Oh, I knew what he meant all right. The drive lasted about half an hour until we finally reached Logan’s house—and then, back to the present.
Alejandra, as her name was—sexy, beautiful—was the same redhead I met in the library. She hadn’t introduced herself to me. Rude, I thought.
I found her in the library of the house when I went downstairs after my short tour of duty. She looked up, raised her eyebrows, and then patted the chair beside her.
“Come, sit,” she said.
“Oh no,” I said, crossing my arms. “Just because I’m in your house doesn’t mean that every moment of every day is going to be a lesson, is it?”
She smiled slyly. “You’re living with a teacher. Of course every moment of every day is going to be a lesson. And I found the perfect mind to mold. Now come.”
She patted the chair again. “If you do not move, I shall come and bring you here myself.”
I swallowed loudly and went anyway.
“My brother is currently away on official pack duty. He’s a warrior, and you will not be the one he trains. I will. I, alongside Captain Stone, will be awarded the duty of training you. It’ll be interesting,” she said. “There will be blood, sweat, and tears.”
The way she spoke was so timeless and old. Then again, maybe that was normal, given that she grew up alongside an ancient werewolf.
“But I think you’ll do fine. But it all starts with molding your mind, I think. Now, this world is hard,” she said. “Not so long ago, we were still doing battles for every small thing.”
“Were you?” I asked, interrupting her.
“Yes,” she said with the patience of an old teacher. “We battled for land, we battled for women, we battled for the grace of the Alpha, we battled for the chance to be recognized as more important than others—for everything you can imagine. One person gets angry today and he publicly announces that he will duel another simply because he exists. ‘Oh, I don’t like your face,’” she said, mimicking the tone.
“And I’m going to battle you. Eventually, previous Alphas had to regulate what could be a battle and what could not be the reason for one. So it’s literally a bloody world we live in. I hear in some packs you can still duel another for whatever right you think you have.”
She stared at me. “It’s not just because you want to protect yourself—it’s also because you want to be taken seriously. Because at any moment, if Selena—whatever the fuck her name is, Luna—decides that she wants to battle you for the right to become Killian’s mate, she will. And it will be regulated, ending only in your death.”
For me, her words flew over my head. In fact, they didn’t make any sense—it didn’t register at all. But she looked at me again, a little longer, and then a little longer—and then bam, it hit me.
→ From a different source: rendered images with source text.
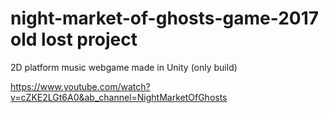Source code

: # night-market-of-ghosts-game-2017 old lost project
2D platform music webgame made in Unity (only build)

 https://www.youtube.com/watch?v=cZKE2LGt6A0&ab_channel=NightMarketOfGhosts
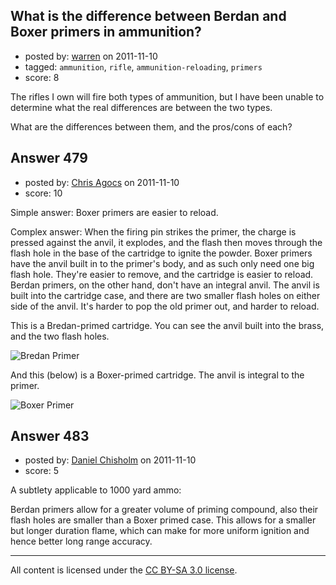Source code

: ## What is the difference between Berdan and Boxer primers in ammunition?

- posted by: [warren](https://stackexchange.com/users/-1/143-warren) on 2011-11-10
- tagged: `ammunition`, `rifle`, `ammunition-reloading`, `primers`
- score: 8

<p>The rifles I own will fire both types of ammunition, but I have been unable to determine what the real differences are between the two types.</p>

<p>What are the differences between them, and the pros/cons of each?</p>



## Answer 479

- posted by: [Chris Agocs](https://stackexchange.com/users/-1/12-chris-agocs) on 2011-11-10
- score: 10

<p>Simple answer: Boxer primers are easier to reload.</p>

<p>Complex answer: When the firing pin strikes the primer, the charge is pressed against the anvil, it explodes, and the flash then moves through the flash hole in the base of the cartridge to ignite the powder. Boxer primers have the anvil built in to the primer's body, and as such only need one big flash hole. They're easier to remove, and the cartridge is easier to reload. Berdan primers, on the other hand, don't have an integral anvil. The anvil is built into the cartridge case, and there are two smaller flash holes on either side of the anvil. It's harder to pop the old primer out, and harder to reload.</p>

<p>This is a Bredan-primed cartridge. You can see the anvil built into the brass, and the two flash holes.</p>

<p><img src="http://i.stack.imgur.com/6Yijam.jpg" alt="Bredan Primer"></p>

<p>And this (below) is a Boxer-primed cartridge. The anvil is integral to the primer.</p>

<p><img src="http://i.stack.imgur.com/cPtqqm.jpg" alt="Boxer Primer"></p>



## Answer 483

- posted by: [Daniel Chisholm](https://stackexchange.com/users/-1/36-daniel-chisholm) on 2011-11-10
- score: 5

<p>A subtlety applicable to 1000 yard ammo:</p>

<p>Berdan primers allow for a greater volume of priming compound, also their flash holes are smaller than a Boxer primed case.  This allows for a smaller but longer duration flame, which can make for more uniform ignition and hence better long range accuracy.</p>




---

All content is licensed under the [CC BY-SA 3.0 license](https://creativecommons.org/licenses/by-sa/3.0/).
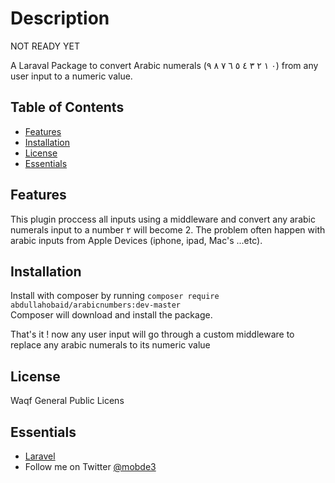# Description

NOT READY YET


A Laraval Package to convert Arabic numerals (٠	١	٢	٣	٤	٥	٦	٧	٨	٩) from any user input to a numeric value.



## Table of Contents

- [Features](#features)
- [Installation](#installation)
- [License](#License)
- [Essentials](#essentials)

## Features
 This plugin proccess all inputs using a middleware and convert any arabic numerals input to a number ٢ will become 2. The problem often happen with arabic inputs from Apple Devices (iphone, ipad, Mac's ...etc).
 
## Installation

Install with composer by running  `composer require abdullahobaid/arabicnumbers:dev-master`  
Composer will download and install the package.

That's it ! now any user input will go through a custom middleware to replace any arabic numerals to its numeric value


## License

Waqf General Public Licens

## Essentials
* [Laravel](https://laravel.com)
* Follow me on Twitter [@mobde3](https://twitter.com/mobde3/)
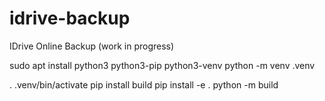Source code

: # idrive-backup
IDrive Online Backup (work in progress)

sudo apt install python3 python3-pip python3-venv
python -m venv .venv

. .venv/bin/activate
pip install build
pip install -e .
python -m build
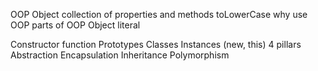 OOP
Object
collection of properties and methods
toLowerCase
why use OOP
parts of OOP
Object literal

Constructor function
Prototypes
Classes
Instances (new, this)
4 pillars
Abstraction Encapsulation Inheritance Polymorphism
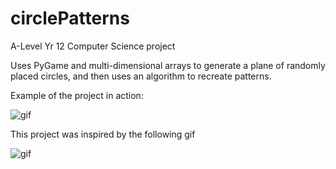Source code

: # circlePatterns
A-Level Yr 12 Computer Science project

Uses PyGame and multi-dimensional arrays to generate a plane of randomly placed circles, and then uses an algorithm to recreate patterns.

Example of the project in action:

![gif](https://i.imgur.com/hnmlqfz.gif)

This project was inspired by the following gif

![gif](https://i.imgur.com/f4J2NfE.giff)

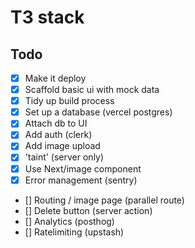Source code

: # T3 stack 

## Todo

- [x] Make it deploy
- [x] Scaffold basic ui with mock data
- [x] Tidy up build process
- [x] Set up a database (vercel postgres)
- [x] Attach db to UI
- [x] Add auth (clerk)
- [x] Add image upload
- [x] 'taint' (server only)
- [x] Use Next/image component
- [x] Error management (sentry)
- [] Routing / image page (parallel route)
- [] Delete button (server action)
- [] Analytics (posthog)
- [] Ratelimiting (upstash)
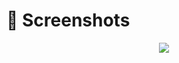 # :iphone: Screenshots

<center>
<image src="https://user-images.githubusercontent.com/54718471/72557687-06d7d980-3880-11ea-8104-4e172c56efea.gif" />
</center>

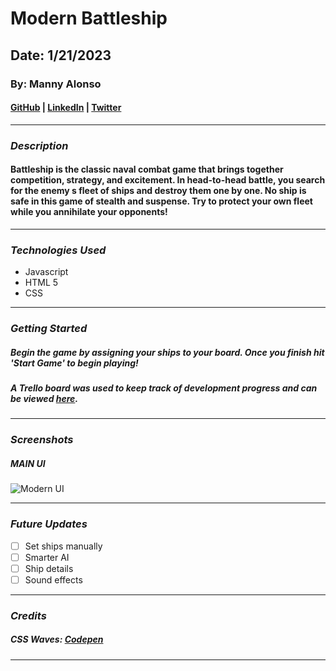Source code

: # Modern Battleship

## Date: 1/21/2023

### By: Manny Alonso

#### [GitHub](https://github.com/mannyaalonso) | [LinkedIn](https://www.linkedin.com/in/mannyaalonso) | [Twitter](https://twitter.com/mannyaalonso)

---

### **_Description_**

#### Battleship is the classic naval combat game that brings together competition, strategy, and excitement. In head-to-head battle, you search for the enemy s fleet of ships and destroy them one by one. No ship is safe in this game of stealth and suspense. Try to protect your own fleet while you annihilate your opponents!

---

### **_Technologies Used_**

- Javascript
- HTML 5
- CSS

---

### **_Getting Started_**

##### Begin the game by assigning your ships to your board. Once you finish hit 'Start Game' to begin playing!

##### A Trello board was used to keep track of development progress and can be viewed [here](https://trello.com/b/4seVSqAq/battleship).

---

### **_Screenshots_**

##### MAIN UI

![Modern UI](https://assets-global.website-files.com/5f3c19f18169b62a0d0bf387/60d33be7eedf8e1f31aabcec_BwENfmI0CU5dZGYlSyo142mpfG08-rYgTS-Qm47uMUXN6JXtmdZvtzVzTooUQdXTWmTD8uzF9N6XQJA2vUIMi53tunFyVtvOBJTNfOjHit2P_JkTmFzFsK7ep6Vb9781XZnRAryH.png)

---

### **_Future Updates_**

- [ ] Set ships manually
- [ ] Smarter AI 
- [ ] Ship details
- [ ] Sound effects

---

### **_Credits_**

##### CSS Waves: [Codepen](https://codepen.io/goodkatz/pen/LYPGxQz?editors=0100)

---
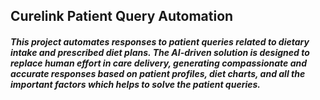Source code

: ## Curelink Patient Query Automation
##### This project automates responses to patient queries related to dietary intake and prescribed diet plans. The AI-driven solution is designed to replace human effort in care delivery, generating compassionate and accurate responses based on patient profiles, diet charts, and all the important factors which helps to solve the patient queries.
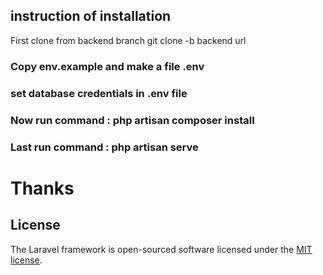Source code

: ## instruction of installation
<p>First clone from backend branch git clone -b backend url</p>

<h3>Copy env.example and make a file .env</h3>
<h3>set database credentials in .env file</h3>
<h3>Now run command : php artisan composer install</h3>
<h3>Last run command : php artisan serve</h3>



<h1>Thanks </h1>

## License

The Laravel framework is open-sourced software licensed under the [MIT license](https://opensource.org/licenses/MIT).
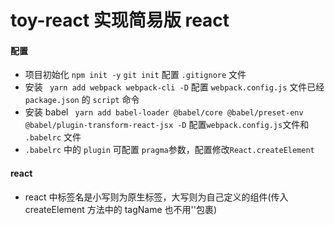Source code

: # toy-react 实现简易版 react

#### 配置
- 项目初始化 `npm init -y` `git init` 配置 `.gitignore` 文件
- 安装 ` yarn add webpack webpack-cli -D` 配置 `webpack.config.js` 文件已经 `package.json` 的 `script` 命令
- 安装 babel ` yarn add babel-loader @babel/core @babel/preset-env @babel/plugin-transform-react-jsx -D` 配置`webpack.config.js`文件和 `.babelrc` 文件
- `.babelrc` 中的 `plugin` 可配置 `pragma`参数，配置修改`React.createElement`

#### react
- react 中标签名是小写则为原生标签，大写则为自己定义的组件(传入 createElement 方法中的 tagName 也不用''包裹)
“What?!” I exclaimed, standing to my feet. “She’s going to kill me in a battle to the death—for what?”
Alejandra was blank-faced. “It’s within her right to ask for one,” she said. “If she can prove that it’s too much emotional damage to be a mate alongside you to the Alpha, then she can ask for a battle. And she can kill you—and it would be legal. That, I think, is something she wants to leverage. If you forfeit from the battle—well, I’ve never heard of anyone forfeiting before.”
She smiled. “Us werewolves are so temperamental and possessive—they’ve never actually said no. Who knows? Maybe you’ll change the playbook of things. But yes, if she asks you for a battle and you foolishly say yes, you will die. It’s a given.”